The association urged legislators to support the following measures:

  • Provide relief from the outdated Credit Union Member Business Lending Cap
  • Provide capital relief to credit unions
  • Allow credit unions to do more to help underserved populations
  • Modernize outdated governance provisions found in the Federal Credit Union Act
  • Raise the 15-year maturity limit on certain credit union loans
  • Modernize the E-SIGN Act
  • Provide emergency funding for CDFI Institutions and the CDRLF
  • Have federal financial regulators provide immediate regulatory relief:
    • Extend examination cycles for all credit unions in good standing. Currently credit unions below $1 billion in good standing are eligible for extended exam cycles.
    • Extend all upcoming mandatory compliance deadlines for at least 18 months, unless the regulation is in response to the current situation or includes regulatory flexibility.
    • Allow credit unions to conduct all board meetings or member meetings virtually. In-person meetings would likely violate the current 10-person limit recommended by the CDC.
    • Require the CFPB and the NCUA provide flexibility to credit unions who work with their members to assist with COVID-19 relief. This includes capital level forbearance, waiving certain timing requirements at the request of the consumer, and not penalizing credit unions who make good-faith efforts to help their members.

“During times of economic crisis, credit unions always focus on their members and doing all that they can to help,” Berger wrote. “We are pleased that the NCUA has expressed flexibility during these difficult times, and we would urge you to support steps outlined in this letter to help credit unions.”

Finally, Nussle wrote to Consumer Financial Protection Bureau Director Kathy Kraninger after a recent meeting to express his thanks and reiterate talking points from their meeting.

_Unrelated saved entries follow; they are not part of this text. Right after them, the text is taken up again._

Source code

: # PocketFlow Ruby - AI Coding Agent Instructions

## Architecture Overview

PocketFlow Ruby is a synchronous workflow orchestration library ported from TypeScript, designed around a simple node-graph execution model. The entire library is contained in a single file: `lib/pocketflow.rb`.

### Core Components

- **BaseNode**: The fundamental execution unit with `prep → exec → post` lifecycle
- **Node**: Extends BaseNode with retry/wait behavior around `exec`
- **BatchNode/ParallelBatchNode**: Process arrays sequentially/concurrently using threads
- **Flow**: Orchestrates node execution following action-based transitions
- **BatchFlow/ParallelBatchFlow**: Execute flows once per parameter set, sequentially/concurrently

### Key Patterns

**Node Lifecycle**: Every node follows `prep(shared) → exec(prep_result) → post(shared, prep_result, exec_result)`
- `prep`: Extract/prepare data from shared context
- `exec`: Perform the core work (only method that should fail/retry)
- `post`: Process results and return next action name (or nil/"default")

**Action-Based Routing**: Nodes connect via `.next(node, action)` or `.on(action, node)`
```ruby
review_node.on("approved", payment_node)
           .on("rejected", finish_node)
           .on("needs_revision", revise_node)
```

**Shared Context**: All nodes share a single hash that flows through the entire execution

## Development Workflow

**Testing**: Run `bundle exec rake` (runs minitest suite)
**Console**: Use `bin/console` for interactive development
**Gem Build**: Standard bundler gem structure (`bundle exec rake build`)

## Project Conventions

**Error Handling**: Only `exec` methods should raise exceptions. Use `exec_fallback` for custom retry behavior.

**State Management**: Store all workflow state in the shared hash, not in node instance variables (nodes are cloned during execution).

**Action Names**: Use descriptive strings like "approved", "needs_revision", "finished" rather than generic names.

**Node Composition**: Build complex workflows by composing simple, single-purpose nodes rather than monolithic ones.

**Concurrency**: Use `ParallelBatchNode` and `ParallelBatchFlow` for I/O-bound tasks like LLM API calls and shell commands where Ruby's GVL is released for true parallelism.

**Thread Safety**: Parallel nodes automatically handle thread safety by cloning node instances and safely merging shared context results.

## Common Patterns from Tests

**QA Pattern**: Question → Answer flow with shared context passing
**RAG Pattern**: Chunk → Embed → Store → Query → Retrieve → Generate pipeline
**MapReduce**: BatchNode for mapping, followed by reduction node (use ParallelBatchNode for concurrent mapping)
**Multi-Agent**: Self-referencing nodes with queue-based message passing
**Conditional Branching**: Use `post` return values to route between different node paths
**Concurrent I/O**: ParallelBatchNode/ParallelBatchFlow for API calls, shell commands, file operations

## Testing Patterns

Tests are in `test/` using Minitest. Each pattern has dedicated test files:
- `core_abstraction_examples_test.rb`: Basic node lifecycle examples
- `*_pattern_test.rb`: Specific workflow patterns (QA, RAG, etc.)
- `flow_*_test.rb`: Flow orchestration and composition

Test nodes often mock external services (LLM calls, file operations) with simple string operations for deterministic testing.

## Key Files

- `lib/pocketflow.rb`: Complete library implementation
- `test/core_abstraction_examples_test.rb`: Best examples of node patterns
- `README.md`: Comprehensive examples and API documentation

“On behalf of the Credit Union National Association, I am writing to thank you for taking the time to speak with me regarding the COVID-19 pandemic and its impact on the consumer financial services marketplace,” Nussle stated. “This letter reiterates some suggestions made during our conversation and outlines additional actions the Consumer Financial Protection Bureau can take to be of assistance to credit unions as they help affected members.”

Nussle began by discussing the social distancing policies many offices have taken as the virus has spread around the country.

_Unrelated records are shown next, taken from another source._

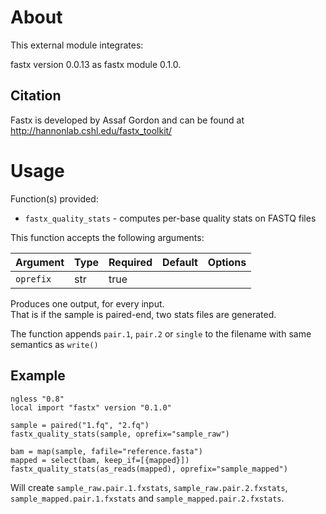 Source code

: # About

This external module integrates: 

fastx version 0.0.13 as fastx module 0.1.0.

## Citation

Fastx is developed by Assaf Gordon and can be found at
http://hannonlab.cshl.edu/fastx_toolkit/

# Usage

Function(s) provided:

* `fastx_quality_stats` - computes per-base quality stats on FASTQ files

This function accepts the following arguments:

| Argument | Type | Required | Default | Options |
| --- | --- | --- | --- | --- |
| `oprefix` | str | true |   |   |

Produces one output, for every input.  
That is if the sample is paired-end, two stats files are generated.

The function appends `pair.1`, `pair.2` or `single` to the filename with same semantics as `write()`

## Example

```
ngless "0.8"
local import "fastx" version "0.1.0"

sample = paired("1.fq", "2.fq")
fastx_quality_stats(sample, oprefix="sample_raw")

bam = map(sample, fafile="reference.fasta")
mapped = select(bam, keep_if=[{mapped}])
fastx_quality_stats(as_reads(mapped), oprefix="sample_mapped")
```

Will create `sample_raw.pair.1.fxstats`, `sample_raw.pair.2.fxstats`, `sample_mapped.pair.1.fxstats` and `sample_mapped.pair.2.fxstats`.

“These policies have resulted in many employers, including financial institutions, to adopt broad telework policies or to reduce staffing,” he wrote. “In addition, employers are embracing for the likelihood that employees may fall ill and be unable to work entirely. As a result, it is likely that many credit unions and third-party service providers are going to be operating short-staffed or with skeleton crews for a prolonged period.”

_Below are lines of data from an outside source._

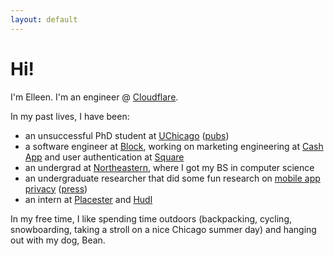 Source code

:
```yaml
---
layout: default
---
```

# Hi!

I'm Elleen. I'm an engineer @ [Cloudflare](https://www.cloudflare.com/).

In my past lives, I have been:
* an unsuccessful PhD student at [UChicago](https://www.uchicago.edu/) ([pubs](/publications))
* a software engineer at [Block](https://block.xyz/), working on marketing engineering at [Cash App](https://cash.app/) and user authentication at [Square](https://squareup.com/us/en) 
* an undergrad at [Northeastern](https://www.khoury.northeastern.edu/), where I got my BS in computer science
* an undergraduate researcher that did some fun research on [mobile app privacy](/files/pan-panoptispy-2018.pdf) ([press](/press))
* an intern at [Placester](https://placester.com/) and [Hudl](https://www.hudl.com/)

In my free time, I like spending time outdoors (backpacking, cycling, snowboarding, taking a stroll on a nice Chicago summer day) and hanging out with my dog, Bean.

The staffing issues could cause processes to slow or temporarily stop, Nussle stated.

“Anticipating a likely short-staffing issue, CUNA recommends the CFPB act to provide flexibility for credit unions’ regulatory compliance responsibilities to ensure consumers are still able to access financial products and services if staff resources become in short supply,” he stated.

These recommendations include:

  • Avoid finalizing or implementing any new rules or initiatives that would add to burden or strain compliance resources;
  • Reduce onsite routine examinations so that credit union employees are not required to be in the office for unnecessary lengths of time and can dedicate their work time to focusing on serving members;
  • Consider pushing back or providing extensions for any 2020 filing deadlines, including Home Mortgage Disclosure Act reporting, credit card account agreement reporting, and others;
  • Adopt a policy of “good-faith efforts toward substantial compliance” during the compliance examination process once routine examinations resume after the pandemic;
  • Allow consumers to temporarily waive disclosure timing-requirements under the TRID rule (e.g. the three-day closing disclosure requirement); and
  • Provide temporary flexibility for disclosures and application processing timelines related to loss mitigation efforts, especially for COVID-19 related loan modifications, forbearance agreements, and repayment plans.